Fogleman, a retired circuit judge, said his ancestors helped save people from the burning Sultana that morning in 1865.

The ship exploded about 2 a.m., flinging men who were sleeping on its deck into the cold Mississippi River, according to the Encyclopedia of Arkansas.

"Many were killed instantly by the explosion, fire, falling timbers, shrapnel, and searing steam from the boilers, as well as by drowning," according to the encyclopedia entry.

The ship "came to rest only about 300 or 400 yards from my great-great-grandfather's home," said Fogleman. "There were still a bunch of survivors on the hull of the burning ship."

Fogleman said his great-great-grandfather, along with his sons and neighbors, rescued about 100 people from the ship.

Fogleman said many people who were affiliated with the Confederacy risked their lives to save Union soldiers on the Sultana -- just a few days after the South's surrender and the assassination of President Abraham Lincoln.

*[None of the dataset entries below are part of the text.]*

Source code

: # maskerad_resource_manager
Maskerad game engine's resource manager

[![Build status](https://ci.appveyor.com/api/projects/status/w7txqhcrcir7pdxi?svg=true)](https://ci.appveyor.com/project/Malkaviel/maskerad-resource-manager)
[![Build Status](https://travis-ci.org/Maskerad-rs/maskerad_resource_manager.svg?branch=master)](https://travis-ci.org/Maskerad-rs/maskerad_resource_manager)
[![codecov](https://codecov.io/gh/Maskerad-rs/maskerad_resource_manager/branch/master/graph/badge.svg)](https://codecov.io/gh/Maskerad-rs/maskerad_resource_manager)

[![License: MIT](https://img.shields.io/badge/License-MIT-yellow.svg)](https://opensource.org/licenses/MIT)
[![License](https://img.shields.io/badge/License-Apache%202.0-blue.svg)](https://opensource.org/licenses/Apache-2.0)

"There are so many stories from the Sultana that need to be told," said Fogleman. "It's not just the story of a tragedy, but it's the story of heroism in the face of that tragedy."

MYSTERIOUS TRAGEDY

Before the museum's founding in 2015, descendants of Sultana survivors would descend on Marion in an attempt to understand what happened and why few people know the story of the Sultana.

Part of the reason is all of the other significant Civil War events that were happening around that same time, according to the museum's website, sultanadisaster.org.

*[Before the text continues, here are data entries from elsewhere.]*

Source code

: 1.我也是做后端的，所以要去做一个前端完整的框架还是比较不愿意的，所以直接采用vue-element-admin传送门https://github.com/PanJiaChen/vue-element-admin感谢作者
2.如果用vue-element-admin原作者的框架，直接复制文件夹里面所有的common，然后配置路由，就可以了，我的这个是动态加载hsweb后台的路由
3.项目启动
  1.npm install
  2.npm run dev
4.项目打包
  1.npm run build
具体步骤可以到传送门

The museum is committed to telling the whole story of the side-wheel steamboat from its construction to its destruction.

Investigations into the disaster revealed "a litany of corrupt practices, including kickbacks, and bribes paid to high-ranking Union officers [that] caused the overcrowding of the boat," according to the website.

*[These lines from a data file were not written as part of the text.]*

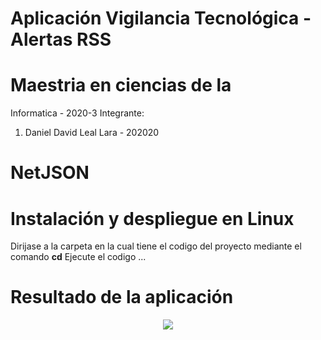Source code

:# Aplicación Vigilancia Tecnológica - Alertas RSS
# Maestria en ciencias de la 

Informatica - 2020-3
Integrante: 
<ol>
<li>Daniel David Leal Lara - 202020</li>
</ol>

# NetJSON
# Instalación y despliegue en Linux
Dirijase a la carpeta en la cual tiene el codigo del proyecto mediante el comando <strong>cd</strong>
Ejecute el codigo ...

# Resultado de la aplicación
<p align="center">
  <img src="../lealdaniel00/InformaticaMap/blob/master/prueba/data/Imagen resultado.png">
</p>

The museum also presents the stories of the freed Union soldiers, rescuers and eyewitnesses.

In the current museum, visitors will find Civil War photographs of more than 100 of the known Sultana prisoner-of-war passengers, renderings of the prison camps and Union Private William Lugenbeal's wooden curio box. He claimed to have been "saved by a alligator."

Actually, Lugenbeal killed the ship's 7-foot-long "pet" alligator and used its crate for a flotation device after the Sultana exploded. Other survivors worried that the alligator was alive and in the water.

"Several men were clinging to a log floating toward Memphis when from out of the darkness a horse swam up and stuck its head over the log," wrote Jerry O. Potter in his book "The Sultana Tragedy: America's Greatest Maritime Disaster."

The snorting horse frightened some of the soldiers, who abandoned the log.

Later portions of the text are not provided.